Allegro.cc - Online Community

Allegro.cc Forums » The Depot » LibGC: a Garbage Collection Lib for C++

This thread is locked; no one can reply to it. rss feed Print
LibGC: a Garbage Collection Lib for C++
axilmar
Member #1,204
April 2001

I've made a small garbage collection lib for C++. I will be more than happy if anyone tests it and reports to me if it works (i've tried some tests, but I have to be sure). It is very easy to use. It uses the mark and sweep algorithm (it does not use reference counting).

You can find it here. ;D

gillius
Member #119
April 2000

I took a good look through all of the code. I at least skimmed over all of it if not read it in depth. The parts I'm fuzzy on is how roots work, marking after objects are deleted, and the business with trying to magically detect contained GCPointers in GCObjects.

One thing you mentioned is that reference counting is slow. I'm not sure I totally agree with that. You are managing all of these linked lists, and in addition to that running mark and sweep operations, which can cause page faults. I do agree that copying GCPointers are faster than reference counted pointers (the implementation I am thinking of when I say reference counted pointers is boost::shared_ptr). I believe that allocations of GCObjects is much slower than allocation with ref counting.

I believe that a lot of times, pointers are not copied that much outside of the objects that contain them. I suppose what I am saying is that I'm not sure the quick copy of the GCObject beats the quick creation of the reference counted pointer, because copies of managed pointers is not overly often, and using an interlocked increment routine is not as slow as you might think.

Also true garbage collection has shown in some cases to be faster in mutli-thread environments (than explicit management), but I belive this breaks down when the GC heap is greater than the size of memory allocated to the process. In this case, traversing all of the objects will cause a lot of page faulting. In reference counting, destruction is deterministic, and more often occurs to objects as they reside in memory, but this is simply a guess. Regardless, I'd expect the full GC to be more suceptible to collections pauses than reference counting.

Of course, the GC library you have handles cyclic references. If one has circular references in their design, this library of course beats ref counting hands down.

Another comment: in the operator -> for GCPointer, you throw if it is a NULL pointer. I disagree with this, at least when it is not customizeable. Why do I say this? Throwing an exception makes it harder to debug -- the stack trace is handled and the debugger didn't pick it up, unless you've happened to customize your debugger to stop on GCNullPointerException for that run of the application. In a release mode, throwing an exception can be a better thing as it will call destructors on the way out were it not caught.
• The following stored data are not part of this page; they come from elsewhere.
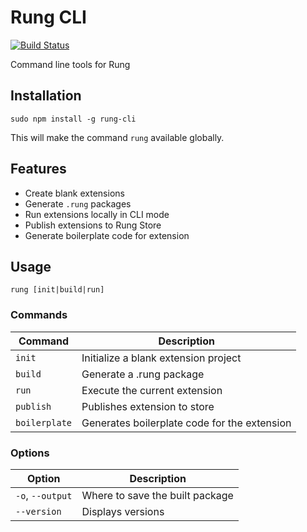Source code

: # Rung CLI

[![Build Status](https://travis-ci.org/rung-tools/rung-cli.svg?branch=master)](https://travis-ci.org/rung-tools/rung-cli)

Command line tools for Rung

## Installation

`sudo npm install -g rung-cli`

This will make the command `rung` available globally.

## Features

- Create blank extensions
- Generate `.rung` packages
- Run extensions locally in CLI mode
- Publish extensions to Rung Store
- Generate boilerplate code for extension

## Usage

`rung [init|build|run]`

### Commands


| Command       | Description |
|---------------|-------------|
| `init`        | Initialize a blank extension project |
| `build`       | Generate a .rung package |
| `run`         | Execute the current extension |
| `publish`     | Publishes extension to store |
| `boilerplate` | Generates boilerplate code for the extension |

### Options

| Option           | Description |
|------------------|-------------|
| `-o`, `--output` | Where to save the built package |
| `--version`      | Displays versions |
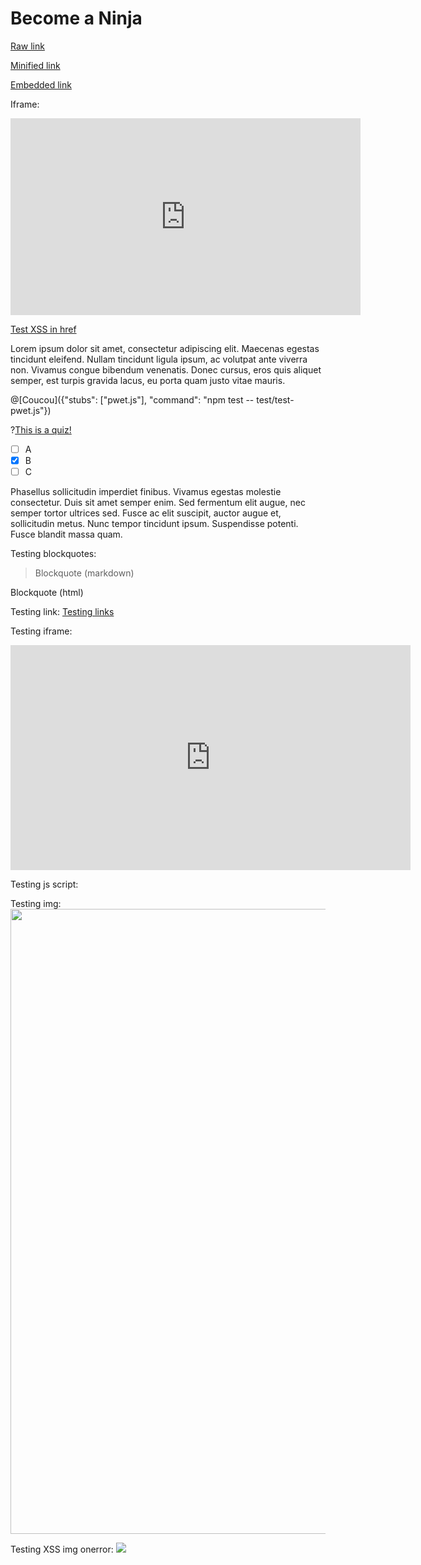 # Become a Ninja

<a href="test"><script>alert('XSS <script>')</script></a>

<a href="https://www.youtube.com/watch?v=2yrMGMyEWsE">Raw link</a>

<a href="https://youtu.be/2yrMGMyEWsE">Minified link</a>

<a href="https://www.youtube.com/embed/watch?v=2yrMGMyEWsE">Embedded link</a>

Iframe:
<iframe width="560" height="315" src="https://www.youtube.com/embed/2yrMGMyEWsE" frameborder="0" allowfullscreen></iframe>

<a href="&quot;><script>alert('XSS href')</script><a &quot;" title>Test XSS in href</a>

Lorem ipsum dolor sit amet, consectetur adipiscing elit. Maecenas egestas
tincidunt eleifend. Nullam tincidunt ligula ipsum, ac volutpat ante viverra
non. Vivamus congue bibendum venenatis. Donec cursus, eros quis aliquet
semper, est turpis gravida lacus, eu porta quam justo vitae mauris. 

@[Coucou]({"stubs": ["pwet.js"], "command": "npm test -- test/test-pwet.js"})

?[This is a quiz!](multiple)
- [ ] A
- [x] B
- [ ] C

Phasellus sollicitudin imperdiet finibus. Vivamus egestas molestie
consectetur. Duis sit amet semper enim. Sed fermentum elit augue, nec semper
tortor ultrices sed. Fusce ac elit suscipit, auctor augue et, sollicitudin
metus. Nunc tempor tincidunt ipsum. Suspendisse potenti. Fusce blandit massa
quam.

Testing blockquotes:
> Blockquote (markdown)

<bloquote>Blockquote (html)</bloquote>

Testing link:
<a href="http://www.google.com">Testing links</a>

Testing iframe:
<iframe id="player" type="text/html" width="640" height="360"
  src="http://www.youtube.com/embed/M7lc1UVf-VE?enablejsapi=1&origin=http://example.com"
  frameborder="0"></iframe>

Testing js script:
<script>alert('kikou')</script>

Testing img:
<img src="http://dreamatico.com/data_images/kitten/kitten-3.jpg" style="height: 1000px;">

Testing XSS img onerror:
<img src="http://gloubiboulga-codingame.jpg" onerror="window.alert('XSS img onerror')">

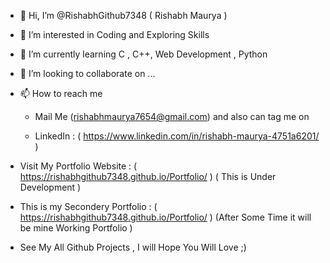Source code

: - 👋 Hi, I’m @RishabhGithub7348 ( Rishabh Maurya )

- 👀 I’m interested in Coding and Exploring Skills

- 🌱 I’m currently learning C , C++, Web Development , Python 

- 💞️ I’m looking to collaborate on ...

- 📫 How to reach me 
           
    - Mail Me (rishabhmaurya7654@gmail.com) and also can tag me on
           
     - LinkedIn : ( https://www.linkedin.com/in/rishabh-maurya-4751a6201/ )
 
- Visit My Portfolio Website : ( https://rishabhgithub7348.github.io/Portfolio/ )  ( This is Under Development )

- This is my Secondery Portfolio : ( https://rishabhgithub7348.github.io/Portfolio/  )  (After Some Time it will be mine Working Portfolio )

- See My All Github Projects , I will Hope You Will Love ;)

<!---
RishabhGithub7348/RishabhGithub7348 is a ✨ special ✨ repository because its `README.md` (this file) appears on your GitHub profile.
You can click the Preview link to take a look at your changes.
--->
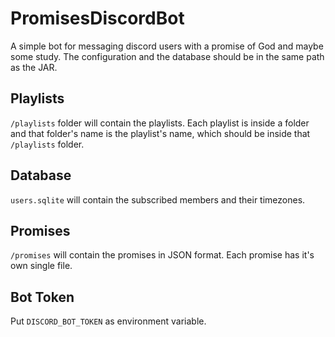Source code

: # PromisesDiscordBot
A simple bot for messaging discord users with a promise of God and maybe some study.
The configuration and the database should be in the same path as the JAR.

## Playlists
`/playlists` folder will contain the playlists. Each playlist is inside a folder and that folder's name is the playlist's name, which should be inside that `/playlists` folder.

## Database
`users.sqlite` will contain the subscribed members and their timezones.

## Promises
`/promises` will contain the promises in JSON format. Each promise has it's own single file.

## Bot Token
Put `DISCORD_BOT_TOKEN` as environment variable.
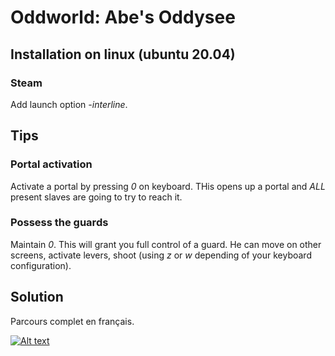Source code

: # Oddworld: Abe's Oddysee

## Installation on linux (ubuntu 20.04)

### Steam

Add launch option *-interline*.

## Tips

### Portal activation

Activate a portal by pressing *0* on keyboard. THis opens up a portal and _ALL_ present slaves
are going to try to reach it.

### Possess the guards

Maintain *0*. This will grant you full control of a guard. He can move on other screens, activate
levers, shoot (using *z* or *w* depending of your keyboard configuration).

## Solution

Parcours complet en français.

[![Alt text](https://img.youtube.com/vi/VID/0.jpg)](https://www.youtube.com/watch?v=AMDC3JZlijs)

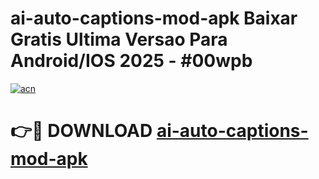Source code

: # ai-auto-captions-mod-apk Baixar Gratis Ultima Versao Para Android/IOS 2025 - #00wpb

[![acn](https://github.com/user-attachments/assets/0f9c940e-d8b0-45ae-aac7-cd30a18b3e1c)](https://app.mediaupload.pro/?title=ai-auto-captions-mod-apk&ref=14F)

# 👉🔴 DOWNLOAD [ai-auto-captions-mod-apk](https://app.mediaupload.pro/?title=ai-auto-captions-mod-apk&ref=14F)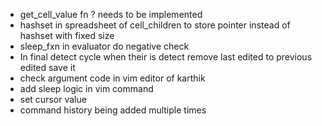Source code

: - get_cell_value fn ? needs to be implemented 
- hashset in spreadsheet of cell_children to store pointer instead of hashset with fixed size
- sleep_fxn in evaluator do negative check
- In final detect cycle when their is detect remove last edited to previous edited
    save it
- check argument code in vim editor of karthik
- add sleep logic in vim command
- set cursor value
- command history being added multiple times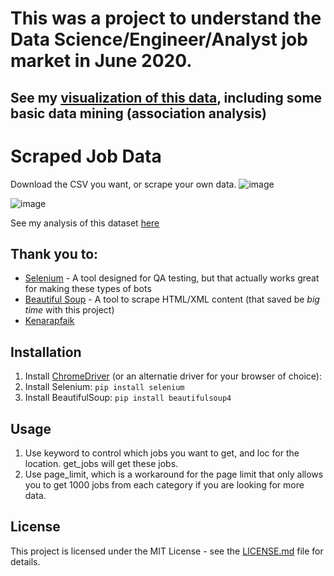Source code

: # This was a project to understand the Data Science/Engineer/Analyst job market in June 2020.
## See my [visualization of this data](https://www.kaggle.com/code/josephgutstadt/skills-for-a-data-scientist-analyst), including some basic data mining (association analysis)


# Scraped Job Data 
Download the CSV you want, or scrape your own data.
![image](https://user-images.githubusercontent.com/9833065/188324500-604ad708-8896-4631-8d19-529d8f94b768.png)


![image](https://user-images.githubusercontent.com/9833065/188324465-97f2925a-e484-418d-a54c-ac130865743c.png)

See my analysis of this dataset [here](https://www.kaggle.com/code/josephgutstadt/skills-for-a-data-scientist-analyst/notebook)

## Thank you to:

* [Selenium](https://selenium-python.readthedocs.io/) - A tool designed for QA testing, but that actually works great for making these types of bots
* [Beautiful Soup](https://www.crummy.com/software/BeautifulSoup/doc) - A tool to scrape HTML/XML content (that saved be *big time* with this project)
* [Kenarapfaik](https://github.com/arapfaik/scraping-glassdoor-selenium)

## Installation
1. Install [ChromeDriver](https://sites.google.com/a/chromium.org/chromedriver/) (or an alternatie driver for your browser of choice):
2. Install Selenium: `pip install selenium`
3. Install BeautifulSoup: `pip install beautifulsoup4`

## Usage
1. Use keyword to control which jobs you want to get, and loc for the location.  get_jobs will get these jobs.
2. Use page_limit, which is a workaround for the page limit that only allows you to get 1000 jobs from each category if you are looking for more data.


## License

This project is licensed under the MIT License - see the [LICENSE.md](https://github.com/harshibar/5-python-projects/blob/master/LICENSE) file for details.
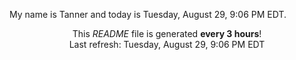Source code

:My name is Tanner and today is Tuesday, August 29, 9:06 PM EDT.

<p align="center">This <i>README</i> file is generated <b>every 3 hours</b>!</br>Last refresh: Tuesday, August 29, 9:06 PM EDT<br /></p>
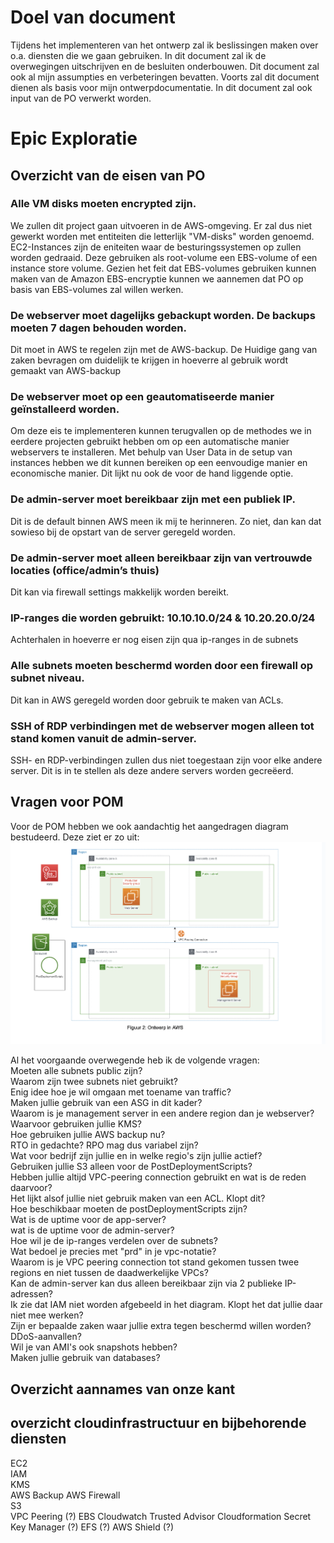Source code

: 
# Doel van document
Tijdens het implementeren van het ontwerp zal ik beslissingen maken over o.a. diensten die we gaan gebruiken. In dit document zal ik de overwegingen uitschrijven en de besluiten onderbouwen. Dit document zal ook al mijn assumpties en verbeteringen bevatten. Voorts zal dit document dienen als basis voor mijn ontwerpdocumentatie. In dit document zal ook input van de PO verwerkt worden. 

# Epic Exploratie

## Overzicht van de eisen van PO
### Alle VM disks moeten encrypted zijn.
We zullen dit project gaan uitvoeren in de AWS-omgeving. Er zal dus niet gewerkt worden met entiteiten die letterlijk "VM-disks" worden genoemd. EC2-Instances zijn de eniteiten waar de besturingssystemen op zullen worden gedraaid. Deze gebruiken als root-volume  een EBS-volume of een instance store volume. Gezien het feit dat EBS-volumes gebruiken kunnen maken van de Amazon EBS-encryptie kunnen we aannemen dat PO op basis van EBS-volumes zal willen werken. 
### De webserver moet dagelijks gebackupt worden. De backups moeten 7 dagen behouden worden. 
Dit moet in AWS te regelen zijn met de AWS-backup. De Huidige gang van zaken bevragen om duidelijk te krijgen in hoeverre al gebruik wordt gemaakt van AWS-backup 

### De webserver moet op een geautomatiseerde manier geïnstalleerd worden.
Om deze eis te implementeren kunnen terugvallen op de methodes we in eerdere projecten gebruikt hebben om op een automatische manier webservers te installeren. Met behulp van User Data in de setup van instances hebben we dit kunnen bereiken op een eenvoudige manier en economische manier. Dit lijkt nu ook de voor de hand liggende optie. 

### De admin-server moet bereikbaar zijn met een publiek IP.
Dit is de default binnen AWS meen ik mij te herinneren. Zo niet, dan kan dat sowieso bij de opstart van de server geregeld worden. 

### De admin-server moet alleen bereikbaar zijn van vertrouwde locaties (office/admin’s thuis)
Dit kan via firewall settings makkelijk worden bereikt. 

### IP-ranges die worden gebruikt: 10.10.10.0/24 & 10.20.20.0/24
Achterhalen in hoeverre er nog eisen zijn qua ip-ranges in de subnets
### Alle subnets moeten beschermd worden door een firewall op subnet niveau.
Dit kan in AWS geregeld worden door gebruik te maken van ACLs.
### SSH of RDP verbindingen met de webserver mogen alleen tot stand komen vanuit de admin-server.
SSH- en RDP-verbindingen zullen dus niet toegestaan zijn voor elke andere server. Dit is in te stellen als deze andere servers worden gecreëerd. 

## Vragen voor POM
Voor de POM hebben we ook aandachtig het aangedragen diagram bestudeerd. Deze ziet er zo uit:   
![](../00_includes/Project/Schermafbeelding%202023-08-22%20om%2011.57.30.png)

Al het voorgaande overwegende heb ik de volgende vragen:  
Moeten alle subnets public zijn?   
Waarom zijn twee subnets niet gebruikt?  
Enig idee hoe je wil omgaan met toename van traffic?  
Maken jullie gebruik van een ASG in dit kader?    
Waarom is je management server in een andere region dan je webserver?  
Waarvoor gebruiken jullie KMS?  
Hoe gebruiken jullie AWS backup nu?  
RTO in gedachte? RPO mag dus variabel zijn?  
Wat voor bedrijf zijn jullie en in welke regio's zijn jullie actief?  
Gebruiken jullie S3 alleen voor de PostDeploymentScripts?  
Hebben jullie altijd VPC-peering connection gebruikt en wat is de reden daarvoor?  
Het lijkt alsof jullie niet gebruik maken van een ACL. Klopt dit?  
Hoe beschikbaar moeten de postDeploymentScripts zijn?  
Wat is de uptime voor de app-server?  
wat is de uptime voor de admin-server?  
Hoe wil je de ip-ranges verdelen over de subnets?    
Wat bedoel je precies met "prd" in je vpc-notatie?  
Waarom is je VPC peering connection tot stand gekomen tussen twee regions en niet tussen de daadwerkelijke VPCs?    
Kan de admin-server kan dus alleen bereikbaar zijn via 2 publieke IP-adressen?   
Ik zie dat IAM niet worden afgebeeld in het diagram. Klopt het dat jullie daar niet mee werken?  
Zijn er bepaalde zaken waar jullie extra tegen beschermd willen worden? DDoS-aanvallen?  
Wil je van AMI's ook snapshots hebben?  
Maken jullie gebruik van databases?

## Overzicht aannames van onze kant

## overzicht cloudinfrastructuur en bijbehorende diensten
EC2  
IAM  
KMS  
AWS Backup
AWS Firewall  
S3  
VPC Peering  (?)
EBS
Cloudwatch
Trusted Advisor
Cloudformation
Secret Key Manager (?)
EFS (?)
AWS Shield (?)









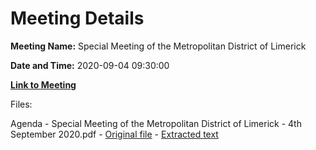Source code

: # Meeting Details

**Meeting Name:** Special Meeting of the Metropolitan District of Limerick

**Date and Time:** 2020-09-04 09:30:00

**[Link to Meeting](https://www.limerick.ie/council/whats-on/special-meeting-metropolitan-district-limerick-5)**

Files: 

Agenda - Special Meeting of the Metropolitan District of Limerick - 4th September 2020.pdf - [Original file](https://www.limerick.ie/sites/default/files/media/documents/2020-08/00-agenda-special-meeting-4th-september-2020.pdf) - [Extracted text](./Agenda%20-%C2%A0Special%20Meeting%20of%20the%20Metropolitan%20District%20of%20Limerick%20-%204th%20September%202020.md)

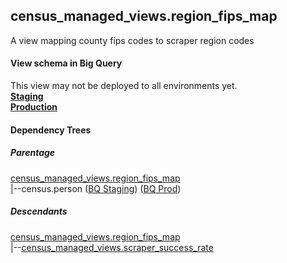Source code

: ## census_managed_views.region_fips_map

A view mapping county fips codes to scraper region codes


#### View schema in Big Query
This view may not be deployed to all environments yet.<br/>
[**Staging**](https://console.cloud.google.com/bigquery?pli=1&p=recidiviz-staging&page=table&project=recidiviz-staging&d=census_managed_views&t=region_fips_map)
<br/>
[**Production**](https://console.cloud.google.com/bigquery?pli=1&p=recidiviz-123&page=table&project=recidiviz-123&d=census_managed_views&t=region_fips_map)
<br/>

#### Dependency Trees

##### Parentage
[census_managed_views.region_fips_map](../census_managed_views/region_fips_map.md) <br/>
|--census.person ([BQ Staging](https://console.cloud.google.com/bigquery?pli=1&p=recidiviz-staging&page=table&project=recidiviz-staging&d=census&t=person)) ([BQ Prod](https://console.cloud.google.com/bigquery?pli=1&p=recidiviz-123&page=table&project=recidiviz-123&d=census&t=person)) <br/>


##### Descendants
[census_managed_views.region_fips_map](../census_managed_views/region_fips_map.md) <br/>
|--[census_managed_views.scraper_success_rate](../census_managed_views/scraper_success_rate.md) <br/>

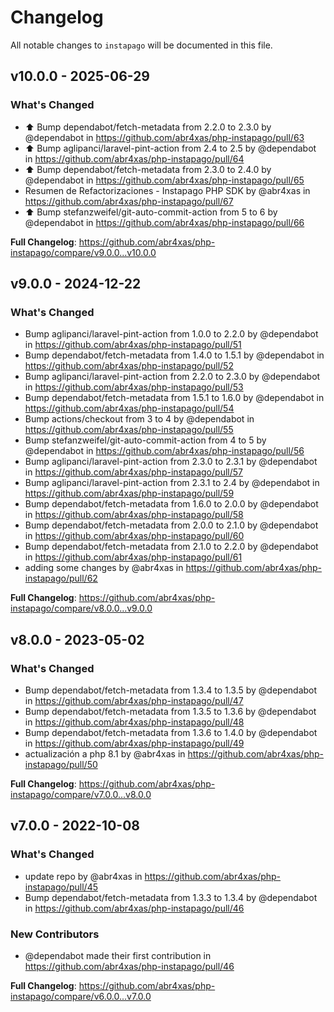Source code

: # Changelog

All notable changes to `instapago` will be documented in this file.

## v10.0.0 - 2025-06-29

### What's Changed

* ⬆️ Bump dependabot/fetch-metadata from 2.2.0 to 2.3.0 by @dependabot in https://github.com/abr4xas/php-instapago/pull/63
* ⬆️ Bump aglipanci/laravel-pint-action from 2.4 to 2.5 by @dependabot in https://github.com/abr4xas/php-instapago/pull/64
* ⬆️ Bump dependabot/fetch-metadata from 2.3.0 to 2.4.0 by @dependabot in https://github.com/abr4xas/php-instapago/pull/65
* Resumen de Refactorizaciones - Instapago PHP SDK by @abr4xas in https://github.com/abr4xas/php-instapago/pull/67
* ⬆️ Bump stefanzweifel/git-auto-commit-action from 5 to 6 by @dependabot in https://github.com/abr4xas/php-instapago/pull/66

**Full Changelog**: https://github.com/abr4xas/php-instapago/compare/v9.0.0...v10.0.0

## v9.0.0 - 2024-12-22

### What's Changed

* Bump aglipanci/laravel-pint-action from 1.0.0 to 2.2.0 by @dependabot in https://github.com/abr4xas/php-instapago/pull/51
* Bump dependabot/fetch-metadata from 1.4.0 to 1.5.1 by @dependabot in https://github.com/abr4xas/php-instapago/pull/52
* Bump aglipanci/laravel-pint-action from 2.2.0 to 2.3.0 by @dependabot in https://github.com/abr4xas/php-instapago/pull/53
* Bump dependabot/fetch-metadata from 1.5.1 to 1.6.0 by @dependabot in https://github.com/abr4xas/php-instapago/pull/54
* Bump actions/checkout from 3 to 4 by @dependabot in https://github.com/abr4xas/php-instapago/pull/55
* Bump stefanzweifel/git-auto-commit-action from 4 to 5 by @dependabot in https://github.com/abr4xas/php-instapago/pull/56
* Bump aglipanci/laravel-pint-action from 2.3.0 to 2.3.1 by @dependabot in https://github.com/abr4xas/php-instapago/pull/57
* Bump aglipanci/laravel-pint-action from 2.3.1 to 2.4 by @dependabot in https://github.com/abr4xas/php-instapago/pull/59
* Bump dependabot/fetch-metadata from 1.6.0 to 2.0.0 by @dependabot in https://github.com/abr4xas/php-instapago/pull/58
* Bump dependabot/fetch-metadata from 2.0.0 to 2.1.0 by @dependabot in https://github.com/abr4xas/php-instapago/pull/60
* Bump dependabot/fetch-metadata from 2.1.0 to 2.2.0 by @dependabot in https://github.com/abr4xas/php-instapago/pull/61
* adding some changes by @abr4xas in https://github.com/abr4xas/php-instapago/pull/62

**Full Changelog**: https://github.com/abr4xas/php-instapago/compare/v8.0.0...v9.0.0

## v8.0.0 - 2023-05-02

### What's Changed

- Bump dependabot/fetch-metadata from 1.3.4 to 1.3.5 by @dependabot in https://github.com/abr4xas/php-instapago/pull/47
- Bump dependabot/fetch-metadata from 1.3.5 to 1.3.6 by @dependabot in https://github.com/abr4xas/php-instapago/pull/48
- Bump dependabot/fetch-metadata from 1.3.6 to 1.4.0 by @dependabot in https://github.com/abr4xas/php-instapago/pull/49
- actualización a php 8.1 by @abr4xas in https://github.com/abr4xas/php-instapago/pull/50

**Full Changelog**: https://github.com/abr4xas/php-instapago/compare/v7.0.0...v8.0.0

## v7.0.0 - 2022-10-08

### What's Changed

- update repo by @abr4xas in https://github.com/abr4xas/php-instapago/pull/45
- Bump dependabot/fetch-metadata from 1.3.3 to 1.3.4 by @dependabot in https://github.com/abr4xas/php-instapago/pull/46

### New Contributors

- @dependabot made their first contribution in https://github.com/abr4xas/php-instapago/pull/46

**Full Changelog**: https://github.com/abr4xas/php-instapago/compare/v6.0.0...v7.0.0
Another thing is that it increases overhead by adding a check before every access of the pointer, when this check is much better and faster done in hardware. In Windows, structured exceptions are converted to C++ exceptions in MSVC, not sure about GCC. In UNIX, you can catch SIGSEV, although I'm not sure what you can do to the thread when you get that signal, but if you are just recording the error, you can do it there.

That's not to say that the exception throwing is pointless, but perhaps it is better done with a preprocessor parameter, so that one can use SEH or SEH->C++ conversion if their environment supports it if they want to avoid the overhead of the check, or they can disable it if that makes it easier to work with the debugger.

Gillius
Gillius's Programming -- http://gillius.org/

axilmar
Member #1,204
April 2001

Quote:

I took a good look through all of the code

Very many thanks, Gillius.

Quote:

The parts I'm fuzzy on is how roots work, marking after objects are deleted, and the business with trying to magically detect contained GCPointers in GCObjects.

About the root set: the root set is the set of pointers that are global or on the stack and that are not members of any object. Scanning begins from this set. Every object not reachable from this set is discarded.

About marking: there is a flag on each object that indicates if it belongs in the current garbage collection cycle, and also there is the global garbage collection cycle flag. When the tree of objects is scanned, the global flag is copied to the flag of each object, and then all objects with the wrong value in the flag are deleted.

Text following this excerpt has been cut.